- Opening Delimiter -

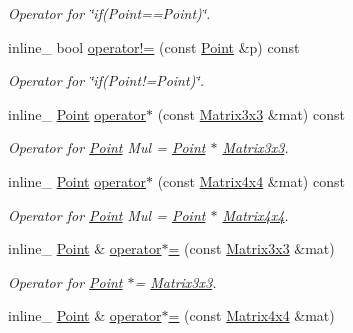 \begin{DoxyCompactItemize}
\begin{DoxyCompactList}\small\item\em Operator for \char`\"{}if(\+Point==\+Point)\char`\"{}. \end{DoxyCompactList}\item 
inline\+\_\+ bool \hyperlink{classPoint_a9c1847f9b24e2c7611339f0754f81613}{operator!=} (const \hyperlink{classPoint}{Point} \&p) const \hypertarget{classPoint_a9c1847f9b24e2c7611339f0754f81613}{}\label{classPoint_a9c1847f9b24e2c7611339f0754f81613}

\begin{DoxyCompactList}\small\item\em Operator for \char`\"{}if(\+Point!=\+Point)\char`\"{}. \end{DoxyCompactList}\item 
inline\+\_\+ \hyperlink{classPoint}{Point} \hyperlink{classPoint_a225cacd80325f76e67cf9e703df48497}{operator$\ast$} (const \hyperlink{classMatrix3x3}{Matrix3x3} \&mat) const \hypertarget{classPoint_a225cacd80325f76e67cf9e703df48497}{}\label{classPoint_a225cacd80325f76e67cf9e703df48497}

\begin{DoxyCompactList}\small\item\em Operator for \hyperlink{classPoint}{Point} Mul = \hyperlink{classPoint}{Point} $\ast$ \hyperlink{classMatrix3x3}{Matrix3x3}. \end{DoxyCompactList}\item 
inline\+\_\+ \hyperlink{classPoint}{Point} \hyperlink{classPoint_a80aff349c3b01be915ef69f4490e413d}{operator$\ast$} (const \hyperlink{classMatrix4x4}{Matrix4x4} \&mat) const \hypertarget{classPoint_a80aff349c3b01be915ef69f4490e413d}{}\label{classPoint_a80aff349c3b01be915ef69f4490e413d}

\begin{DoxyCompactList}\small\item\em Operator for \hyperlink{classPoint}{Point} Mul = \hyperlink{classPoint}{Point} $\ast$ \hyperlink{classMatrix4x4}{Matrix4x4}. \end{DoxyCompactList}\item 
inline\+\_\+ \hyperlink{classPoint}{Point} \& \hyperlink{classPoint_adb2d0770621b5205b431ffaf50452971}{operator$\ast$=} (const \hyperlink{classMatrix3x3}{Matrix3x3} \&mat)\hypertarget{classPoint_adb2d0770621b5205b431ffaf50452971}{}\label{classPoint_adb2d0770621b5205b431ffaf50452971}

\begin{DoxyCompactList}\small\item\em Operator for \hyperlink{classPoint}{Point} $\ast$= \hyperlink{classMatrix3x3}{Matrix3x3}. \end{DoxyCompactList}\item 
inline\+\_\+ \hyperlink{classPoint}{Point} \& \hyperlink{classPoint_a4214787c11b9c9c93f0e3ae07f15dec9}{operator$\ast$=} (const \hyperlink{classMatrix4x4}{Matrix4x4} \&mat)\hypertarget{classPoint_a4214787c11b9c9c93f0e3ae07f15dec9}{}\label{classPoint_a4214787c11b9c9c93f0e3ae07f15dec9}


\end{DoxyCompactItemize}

- Closing Delimiter -
- Opening Delimiter -

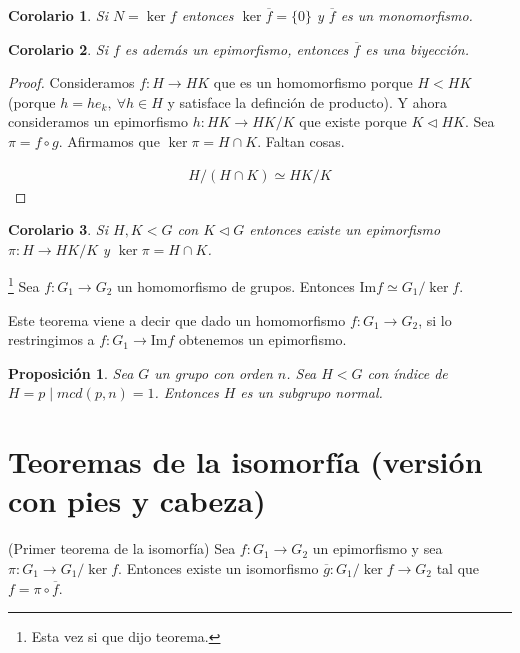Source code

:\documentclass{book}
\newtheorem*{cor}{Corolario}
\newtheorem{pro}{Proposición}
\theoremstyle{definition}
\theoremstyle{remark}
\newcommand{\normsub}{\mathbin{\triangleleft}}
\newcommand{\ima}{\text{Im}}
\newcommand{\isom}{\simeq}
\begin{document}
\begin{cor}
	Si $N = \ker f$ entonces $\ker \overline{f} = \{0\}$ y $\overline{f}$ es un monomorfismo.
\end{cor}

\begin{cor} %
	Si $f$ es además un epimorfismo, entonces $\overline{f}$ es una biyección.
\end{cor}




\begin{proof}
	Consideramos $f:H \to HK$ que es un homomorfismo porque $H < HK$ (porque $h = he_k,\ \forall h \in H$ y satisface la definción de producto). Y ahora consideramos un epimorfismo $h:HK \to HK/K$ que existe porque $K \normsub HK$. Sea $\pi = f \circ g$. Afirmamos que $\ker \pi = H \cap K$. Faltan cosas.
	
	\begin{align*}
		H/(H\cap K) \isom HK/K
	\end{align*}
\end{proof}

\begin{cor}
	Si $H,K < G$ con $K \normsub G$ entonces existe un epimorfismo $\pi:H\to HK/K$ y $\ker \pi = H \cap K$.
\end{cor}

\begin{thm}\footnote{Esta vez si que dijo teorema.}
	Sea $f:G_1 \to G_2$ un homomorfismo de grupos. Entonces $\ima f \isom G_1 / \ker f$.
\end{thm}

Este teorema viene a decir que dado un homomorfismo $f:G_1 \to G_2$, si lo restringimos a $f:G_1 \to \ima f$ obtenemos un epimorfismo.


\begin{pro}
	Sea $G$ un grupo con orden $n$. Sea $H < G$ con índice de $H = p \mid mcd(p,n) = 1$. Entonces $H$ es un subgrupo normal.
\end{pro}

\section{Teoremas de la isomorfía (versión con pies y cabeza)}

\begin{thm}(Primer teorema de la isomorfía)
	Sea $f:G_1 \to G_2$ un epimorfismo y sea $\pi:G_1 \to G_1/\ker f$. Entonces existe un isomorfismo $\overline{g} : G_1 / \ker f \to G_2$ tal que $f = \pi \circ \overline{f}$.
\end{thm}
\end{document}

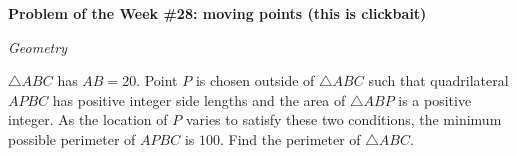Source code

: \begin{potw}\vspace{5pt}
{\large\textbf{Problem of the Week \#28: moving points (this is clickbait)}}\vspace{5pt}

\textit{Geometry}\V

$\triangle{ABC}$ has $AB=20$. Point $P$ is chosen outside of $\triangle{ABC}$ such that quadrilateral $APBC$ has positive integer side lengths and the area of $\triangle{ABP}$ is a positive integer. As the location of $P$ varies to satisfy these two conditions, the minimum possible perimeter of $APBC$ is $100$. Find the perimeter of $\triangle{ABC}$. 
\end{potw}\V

- Closing Delimiter -
- Opening Delimiter -

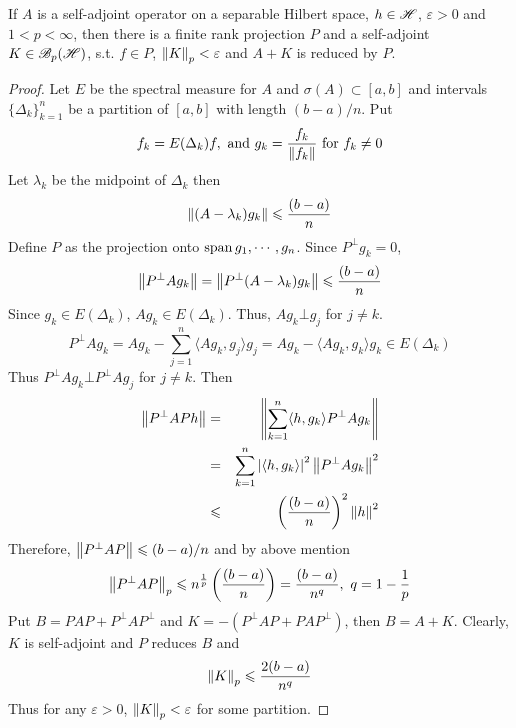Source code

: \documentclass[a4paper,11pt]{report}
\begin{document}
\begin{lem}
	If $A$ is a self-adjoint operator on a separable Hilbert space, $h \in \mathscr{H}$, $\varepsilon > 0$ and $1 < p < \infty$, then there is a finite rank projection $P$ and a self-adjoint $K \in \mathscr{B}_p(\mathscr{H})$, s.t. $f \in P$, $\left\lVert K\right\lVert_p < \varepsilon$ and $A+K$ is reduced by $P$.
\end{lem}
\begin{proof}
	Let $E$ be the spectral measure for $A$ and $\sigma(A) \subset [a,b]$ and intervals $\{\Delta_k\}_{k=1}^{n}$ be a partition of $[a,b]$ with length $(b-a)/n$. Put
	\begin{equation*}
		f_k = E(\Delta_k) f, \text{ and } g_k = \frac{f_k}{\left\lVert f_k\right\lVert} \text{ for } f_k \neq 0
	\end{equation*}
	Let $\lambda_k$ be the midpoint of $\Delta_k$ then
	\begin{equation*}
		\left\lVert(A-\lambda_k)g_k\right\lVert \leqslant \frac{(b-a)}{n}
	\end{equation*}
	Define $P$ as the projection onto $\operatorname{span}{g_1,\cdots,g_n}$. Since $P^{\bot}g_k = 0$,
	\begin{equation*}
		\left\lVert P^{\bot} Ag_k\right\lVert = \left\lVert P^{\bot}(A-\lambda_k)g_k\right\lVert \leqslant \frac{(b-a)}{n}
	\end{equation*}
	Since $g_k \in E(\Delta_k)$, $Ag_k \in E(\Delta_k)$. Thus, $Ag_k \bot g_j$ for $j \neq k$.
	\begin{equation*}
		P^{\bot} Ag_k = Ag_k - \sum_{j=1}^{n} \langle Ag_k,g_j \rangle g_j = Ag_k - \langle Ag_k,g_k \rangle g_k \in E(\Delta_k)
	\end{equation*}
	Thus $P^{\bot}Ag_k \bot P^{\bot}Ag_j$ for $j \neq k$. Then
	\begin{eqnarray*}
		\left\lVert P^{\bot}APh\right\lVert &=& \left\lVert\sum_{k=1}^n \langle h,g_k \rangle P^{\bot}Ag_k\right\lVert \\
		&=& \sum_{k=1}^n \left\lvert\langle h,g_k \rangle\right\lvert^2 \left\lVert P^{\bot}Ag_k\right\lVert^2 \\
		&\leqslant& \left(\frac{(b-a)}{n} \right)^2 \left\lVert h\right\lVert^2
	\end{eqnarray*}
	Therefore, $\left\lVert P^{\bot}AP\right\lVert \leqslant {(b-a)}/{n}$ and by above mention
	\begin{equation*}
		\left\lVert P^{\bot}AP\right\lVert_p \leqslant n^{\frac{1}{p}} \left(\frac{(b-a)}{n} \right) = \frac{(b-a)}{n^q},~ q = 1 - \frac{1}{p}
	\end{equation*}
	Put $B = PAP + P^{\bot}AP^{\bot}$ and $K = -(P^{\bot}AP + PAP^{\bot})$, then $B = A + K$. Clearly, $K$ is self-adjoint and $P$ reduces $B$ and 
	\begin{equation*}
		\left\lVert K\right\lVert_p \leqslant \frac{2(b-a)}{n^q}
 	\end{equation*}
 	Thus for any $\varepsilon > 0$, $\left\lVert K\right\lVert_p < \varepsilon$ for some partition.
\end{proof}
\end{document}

- Closing Delimiter -

• Description of the task
Copy each line of the listing that contains "DoxyCompactList".

• Response to this exercise
\begin{DoxyCompactList}\small\item\em Operator for \char`\"{}if(\+Point==\+Point)\char`\"{}. \end{DoxyCompactList}\item 
\begin{DoxyCompactList}\small\item\em Operator for \char`\"{}if(\+Point!=\+Point)\char`\"{}. \end{DoxyCompactList}\item 
\begin{DoxyCompactList}\small\item\em Operator for \hyperlink{classPoint}{Point} Mul = \hyperlink{classPoint}{Point} $\ast$ \hyperlink{classMatrix3x3}{Matrix3x3}. \end{DoxyCompactList}\item 
\begin{DoxyCompactList}\small\item\em Operator for \hyperlink{classPoint}{Point} Mul = \hyperlink{classPoint}{Point} $\ast$ \hyperlink{classMatrix4x4}{Matrix4x4}. \end{DoxyCompactList}\item 
\begin{DoxyCompactList}\small\item\em Operator for \hyperlink{classPoint}{Point} $\ast$= \hyperlink{classMatrix3x3}{Matrix3x3}. \end{DoxyCompactList}\item 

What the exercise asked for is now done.